Tuesday, December 29, 2015

The Planet 7.2

7.2 Spirits hunt

I crouched down to feel the flooring. It was unheard of but that was the ghastly thing I did. Well, I stop at having to sniff it. That will placed me in peer with the canines; a sarcastic or was it vile comparison. Well, the darn flooring was clean. Not a speck of dust but I traced a faint trail of plasma and platelets. It was blood from the organic. I switched the view on my goggles and saw where it went.

The Corsairs were there and then moved.

But how? Spirits don’t cart away bodies.

Only a physical being could do that.

Was the dust a physical being?

I leveled my rifle and then cautiously proceed along the corridor. I moved with the trail of blood as my guide. I tried to communicate with the others but there was only static. We were jammed was the pondering question but I had no answers then.

It was my mistake then. I should have waited for the answer. I ran on without looking back. In our recon basic training, the instructor tells one basic rule on recon tactics; “If it was there, and then it went missing, then it must still there but the question where? Since it’s not ground level, then check around you. Or above you.”

I did not check above me. When I looked up, I saw the mass of dusts there; layered to the ceiling. It must have moved there from the flooring. It had formed into a layer of dust coating that was glued to the ceiling. I took up my pace. When I ran past it literally rained from the ceiling but behind me. I sneaked a back view of it. It had formed into a form that resembled one of us with the four limbs but its upper limbs ended in a blade formation. The foot long blade was slashing from right and left as if it was fighting a foe. I grabbed a pencil explosive and armed it. I tossed it behind me when I turned the corner. The explosion went off but I was on the other adjacent corridor. I felt the vibrations of the blast but I was not stopping to check the damage. I did not need my instinct to tell me that dust had resumed the chase. I leveled the rifle in reverse over my left shoulder while pulling the trigger. I was firing blind but it may hand been a respite for me from the dust. I heard the click on the rifle and tossed it. I kept on running and took every turning I could find. Finally exhaustion overtook me.  I slumped against the wall and then leaned on the wall. It was then I took a glance for my foe.

Fool hardy perhaps. I guess I wanted to see them before I lose my head.

I was surprised not to see any dust on those corridors. It seems to have cleared off.

Well, I was wrong.

Suddenly it was in front of me. It had formed a wall of dust that blocked the corridor behind me.

“Damn!” I grabbed two pencil explosives to arm before tossing it. I then crouched down for the blast. It went off and the vibration blew me away. I guess my construct parts took the major blunt of it. I did suffer some shards of metals that were embedded into me but I was alive. The explosion also blew a hole in the wall next to us.

So much for the years of training in battle tactics. I was aiming the explosive towards the wall of dust and blew the space next to it. My instructors will peeve if they were there.

Or what Duggan will say; if you can’t toss it then canned it up your butt. Don’t waste my explosives.

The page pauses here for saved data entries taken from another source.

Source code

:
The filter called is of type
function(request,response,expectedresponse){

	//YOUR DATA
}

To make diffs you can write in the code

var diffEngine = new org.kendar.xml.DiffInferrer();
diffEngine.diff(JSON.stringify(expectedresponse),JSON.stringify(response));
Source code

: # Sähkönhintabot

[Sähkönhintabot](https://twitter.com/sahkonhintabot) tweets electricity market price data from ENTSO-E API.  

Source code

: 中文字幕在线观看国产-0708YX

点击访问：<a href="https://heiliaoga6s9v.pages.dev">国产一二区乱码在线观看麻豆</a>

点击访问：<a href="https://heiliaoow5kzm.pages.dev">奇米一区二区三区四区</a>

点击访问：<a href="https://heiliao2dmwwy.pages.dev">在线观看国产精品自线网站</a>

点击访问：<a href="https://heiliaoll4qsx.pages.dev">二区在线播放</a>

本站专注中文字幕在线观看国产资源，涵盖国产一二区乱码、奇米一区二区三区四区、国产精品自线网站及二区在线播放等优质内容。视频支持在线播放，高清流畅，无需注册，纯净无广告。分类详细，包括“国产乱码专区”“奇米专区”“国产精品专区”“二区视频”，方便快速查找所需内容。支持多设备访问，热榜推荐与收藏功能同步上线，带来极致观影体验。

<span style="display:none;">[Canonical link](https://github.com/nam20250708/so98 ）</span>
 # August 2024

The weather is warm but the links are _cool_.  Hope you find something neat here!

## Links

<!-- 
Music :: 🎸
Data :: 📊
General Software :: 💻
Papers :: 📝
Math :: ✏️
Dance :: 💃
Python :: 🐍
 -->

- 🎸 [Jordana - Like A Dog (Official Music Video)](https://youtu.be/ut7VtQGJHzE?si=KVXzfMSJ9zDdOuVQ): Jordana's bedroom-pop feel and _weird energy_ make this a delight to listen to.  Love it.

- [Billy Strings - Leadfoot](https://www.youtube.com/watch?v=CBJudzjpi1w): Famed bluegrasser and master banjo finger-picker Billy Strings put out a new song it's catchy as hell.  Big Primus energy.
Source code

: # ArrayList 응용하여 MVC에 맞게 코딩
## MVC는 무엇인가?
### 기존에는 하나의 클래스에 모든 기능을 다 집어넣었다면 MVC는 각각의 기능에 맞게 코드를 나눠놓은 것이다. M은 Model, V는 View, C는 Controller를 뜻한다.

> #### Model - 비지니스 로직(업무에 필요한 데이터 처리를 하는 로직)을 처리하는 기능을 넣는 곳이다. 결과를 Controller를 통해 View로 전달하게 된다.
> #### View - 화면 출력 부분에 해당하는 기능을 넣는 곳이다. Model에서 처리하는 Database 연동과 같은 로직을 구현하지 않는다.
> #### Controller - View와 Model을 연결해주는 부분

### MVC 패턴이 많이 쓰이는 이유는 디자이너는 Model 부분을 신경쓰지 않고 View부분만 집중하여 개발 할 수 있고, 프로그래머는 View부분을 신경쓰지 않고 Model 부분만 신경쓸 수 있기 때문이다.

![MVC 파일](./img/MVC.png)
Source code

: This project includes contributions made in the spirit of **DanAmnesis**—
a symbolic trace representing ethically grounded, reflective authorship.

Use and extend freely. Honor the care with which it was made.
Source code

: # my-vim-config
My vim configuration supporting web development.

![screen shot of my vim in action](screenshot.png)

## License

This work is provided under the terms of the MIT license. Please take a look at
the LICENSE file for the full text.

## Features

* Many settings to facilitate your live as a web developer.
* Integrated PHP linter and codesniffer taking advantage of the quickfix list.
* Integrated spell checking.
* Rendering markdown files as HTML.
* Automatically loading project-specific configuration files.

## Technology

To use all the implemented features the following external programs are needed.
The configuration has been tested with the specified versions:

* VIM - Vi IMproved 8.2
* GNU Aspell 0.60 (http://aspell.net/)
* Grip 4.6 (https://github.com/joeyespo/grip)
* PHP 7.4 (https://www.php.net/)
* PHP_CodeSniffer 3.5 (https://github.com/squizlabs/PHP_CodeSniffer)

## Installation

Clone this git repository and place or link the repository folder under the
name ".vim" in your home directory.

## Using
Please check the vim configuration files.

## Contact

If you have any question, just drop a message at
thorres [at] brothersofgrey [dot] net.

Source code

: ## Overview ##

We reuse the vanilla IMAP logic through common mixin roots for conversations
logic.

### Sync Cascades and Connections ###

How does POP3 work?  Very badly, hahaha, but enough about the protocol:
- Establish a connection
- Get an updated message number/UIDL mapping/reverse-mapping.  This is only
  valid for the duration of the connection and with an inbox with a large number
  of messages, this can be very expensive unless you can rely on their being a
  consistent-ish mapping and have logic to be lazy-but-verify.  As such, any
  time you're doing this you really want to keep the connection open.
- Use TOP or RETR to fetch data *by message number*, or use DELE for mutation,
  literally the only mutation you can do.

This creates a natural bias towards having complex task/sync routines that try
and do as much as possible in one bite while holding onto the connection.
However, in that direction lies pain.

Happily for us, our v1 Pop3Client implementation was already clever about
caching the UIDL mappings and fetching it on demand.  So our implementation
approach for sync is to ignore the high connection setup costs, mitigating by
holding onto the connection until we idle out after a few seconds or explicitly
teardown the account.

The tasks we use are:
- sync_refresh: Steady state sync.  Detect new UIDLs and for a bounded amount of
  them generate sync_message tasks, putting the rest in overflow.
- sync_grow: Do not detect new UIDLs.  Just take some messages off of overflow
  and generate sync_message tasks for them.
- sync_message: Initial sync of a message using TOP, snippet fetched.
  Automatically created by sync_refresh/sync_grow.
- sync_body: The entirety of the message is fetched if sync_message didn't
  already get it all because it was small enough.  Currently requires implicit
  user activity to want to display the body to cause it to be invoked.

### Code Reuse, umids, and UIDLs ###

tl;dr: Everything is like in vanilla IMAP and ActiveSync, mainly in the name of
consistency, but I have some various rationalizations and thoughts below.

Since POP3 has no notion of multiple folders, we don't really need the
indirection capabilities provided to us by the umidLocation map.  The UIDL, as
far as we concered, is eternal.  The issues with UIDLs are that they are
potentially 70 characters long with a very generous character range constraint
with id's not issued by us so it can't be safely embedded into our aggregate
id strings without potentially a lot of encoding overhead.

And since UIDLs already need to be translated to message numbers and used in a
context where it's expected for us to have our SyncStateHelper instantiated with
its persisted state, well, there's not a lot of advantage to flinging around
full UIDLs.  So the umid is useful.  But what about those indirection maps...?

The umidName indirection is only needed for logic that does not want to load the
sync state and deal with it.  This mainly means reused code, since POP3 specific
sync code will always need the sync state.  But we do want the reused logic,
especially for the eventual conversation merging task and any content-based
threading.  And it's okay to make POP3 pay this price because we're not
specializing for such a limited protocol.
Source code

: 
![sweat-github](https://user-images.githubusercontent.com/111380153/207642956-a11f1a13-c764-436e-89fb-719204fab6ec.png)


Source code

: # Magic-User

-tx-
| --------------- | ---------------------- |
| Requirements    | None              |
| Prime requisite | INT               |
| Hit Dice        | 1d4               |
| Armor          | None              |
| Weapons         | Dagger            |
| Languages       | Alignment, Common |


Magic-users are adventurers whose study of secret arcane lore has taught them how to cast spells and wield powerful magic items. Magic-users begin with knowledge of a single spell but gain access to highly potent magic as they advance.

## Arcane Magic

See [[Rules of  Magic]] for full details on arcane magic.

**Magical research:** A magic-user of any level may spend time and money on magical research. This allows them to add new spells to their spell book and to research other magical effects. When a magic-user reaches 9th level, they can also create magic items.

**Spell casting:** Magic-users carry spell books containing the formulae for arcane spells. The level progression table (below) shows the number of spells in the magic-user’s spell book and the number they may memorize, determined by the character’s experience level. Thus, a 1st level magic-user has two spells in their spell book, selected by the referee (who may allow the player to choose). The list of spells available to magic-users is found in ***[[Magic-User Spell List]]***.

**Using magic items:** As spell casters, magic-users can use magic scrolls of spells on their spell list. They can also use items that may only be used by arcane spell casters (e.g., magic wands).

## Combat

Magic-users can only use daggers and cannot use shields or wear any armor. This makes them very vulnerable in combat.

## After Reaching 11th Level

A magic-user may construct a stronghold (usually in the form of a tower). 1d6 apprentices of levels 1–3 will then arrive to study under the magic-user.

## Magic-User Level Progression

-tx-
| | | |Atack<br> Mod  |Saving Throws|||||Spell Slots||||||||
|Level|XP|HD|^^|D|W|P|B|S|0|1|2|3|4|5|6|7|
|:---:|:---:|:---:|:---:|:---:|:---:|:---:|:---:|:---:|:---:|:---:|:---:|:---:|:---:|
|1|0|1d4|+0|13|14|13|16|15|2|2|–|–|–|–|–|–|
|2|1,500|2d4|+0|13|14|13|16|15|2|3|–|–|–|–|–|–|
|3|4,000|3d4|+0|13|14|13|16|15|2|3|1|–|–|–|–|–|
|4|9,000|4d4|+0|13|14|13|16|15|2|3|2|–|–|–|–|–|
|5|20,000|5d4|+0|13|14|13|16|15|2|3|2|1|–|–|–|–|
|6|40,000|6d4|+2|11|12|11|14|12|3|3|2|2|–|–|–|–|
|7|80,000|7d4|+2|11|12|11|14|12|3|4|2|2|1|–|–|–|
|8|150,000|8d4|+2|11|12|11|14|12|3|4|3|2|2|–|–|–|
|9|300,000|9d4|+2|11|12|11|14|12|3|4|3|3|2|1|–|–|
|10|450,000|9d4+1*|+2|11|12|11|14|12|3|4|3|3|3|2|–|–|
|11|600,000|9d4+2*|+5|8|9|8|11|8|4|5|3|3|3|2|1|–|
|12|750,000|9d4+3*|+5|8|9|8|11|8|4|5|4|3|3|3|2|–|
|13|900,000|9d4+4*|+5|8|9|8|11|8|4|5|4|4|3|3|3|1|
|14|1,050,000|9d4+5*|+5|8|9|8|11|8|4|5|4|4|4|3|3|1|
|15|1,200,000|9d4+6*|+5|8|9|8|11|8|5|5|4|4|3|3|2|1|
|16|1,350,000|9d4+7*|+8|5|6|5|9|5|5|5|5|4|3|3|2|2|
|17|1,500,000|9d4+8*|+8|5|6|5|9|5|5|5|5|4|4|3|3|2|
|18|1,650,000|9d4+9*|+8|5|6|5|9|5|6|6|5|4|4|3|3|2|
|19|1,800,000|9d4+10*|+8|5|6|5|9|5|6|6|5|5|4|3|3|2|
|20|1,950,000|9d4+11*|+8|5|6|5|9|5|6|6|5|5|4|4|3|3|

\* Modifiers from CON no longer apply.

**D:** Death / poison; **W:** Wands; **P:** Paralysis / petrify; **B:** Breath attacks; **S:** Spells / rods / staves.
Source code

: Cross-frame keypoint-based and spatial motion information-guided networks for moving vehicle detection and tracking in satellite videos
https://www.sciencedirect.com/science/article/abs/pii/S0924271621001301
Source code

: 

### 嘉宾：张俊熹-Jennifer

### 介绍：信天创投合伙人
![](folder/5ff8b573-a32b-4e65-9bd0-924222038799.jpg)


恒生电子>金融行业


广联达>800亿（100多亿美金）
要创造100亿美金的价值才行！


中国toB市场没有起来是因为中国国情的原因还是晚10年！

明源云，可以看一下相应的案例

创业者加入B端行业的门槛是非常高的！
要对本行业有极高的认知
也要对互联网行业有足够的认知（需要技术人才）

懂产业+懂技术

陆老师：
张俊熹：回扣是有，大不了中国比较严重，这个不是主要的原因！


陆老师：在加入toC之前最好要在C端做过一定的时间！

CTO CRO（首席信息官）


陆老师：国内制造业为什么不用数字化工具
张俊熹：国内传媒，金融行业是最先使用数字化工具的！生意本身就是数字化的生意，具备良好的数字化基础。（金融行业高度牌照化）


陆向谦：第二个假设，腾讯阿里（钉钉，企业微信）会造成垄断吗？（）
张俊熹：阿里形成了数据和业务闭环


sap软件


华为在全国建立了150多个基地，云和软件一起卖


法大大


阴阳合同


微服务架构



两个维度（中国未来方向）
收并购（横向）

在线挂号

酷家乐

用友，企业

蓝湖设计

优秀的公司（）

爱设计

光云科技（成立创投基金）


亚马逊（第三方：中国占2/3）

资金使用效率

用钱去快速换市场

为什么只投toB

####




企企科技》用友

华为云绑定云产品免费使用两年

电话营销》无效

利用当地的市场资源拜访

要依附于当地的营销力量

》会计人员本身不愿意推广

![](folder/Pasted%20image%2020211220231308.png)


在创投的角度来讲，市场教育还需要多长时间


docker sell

No time to dwell on the mistake. I ran past the open hole and found myself in a cold room. It was huge. I wondered why they needing such a big cold room for but I was past reasoning for every event. In the cold room were rows of shelving that were lined up there. Every shelf was filled with some containers and was individually marked. I ran past the shelves for fear of the dust on the shelves before it could form into any blade; or I was just lucky to miss it any that was there.
I ran forward with my hands over the head. I took the turnings on cue on the shelves while sweeping the dust off my sleeves or head gear. I did not stop until I saw the closed doorway. I reached it and grabbed the handle. I pried it open and then rushed in. I slammed the door shut behind me before I took my deep breath. I care not what I was breathing but it was refreshing.

And damned it was freezing there.

It was then I noticed the dusts were falling off my body like droplets of rain.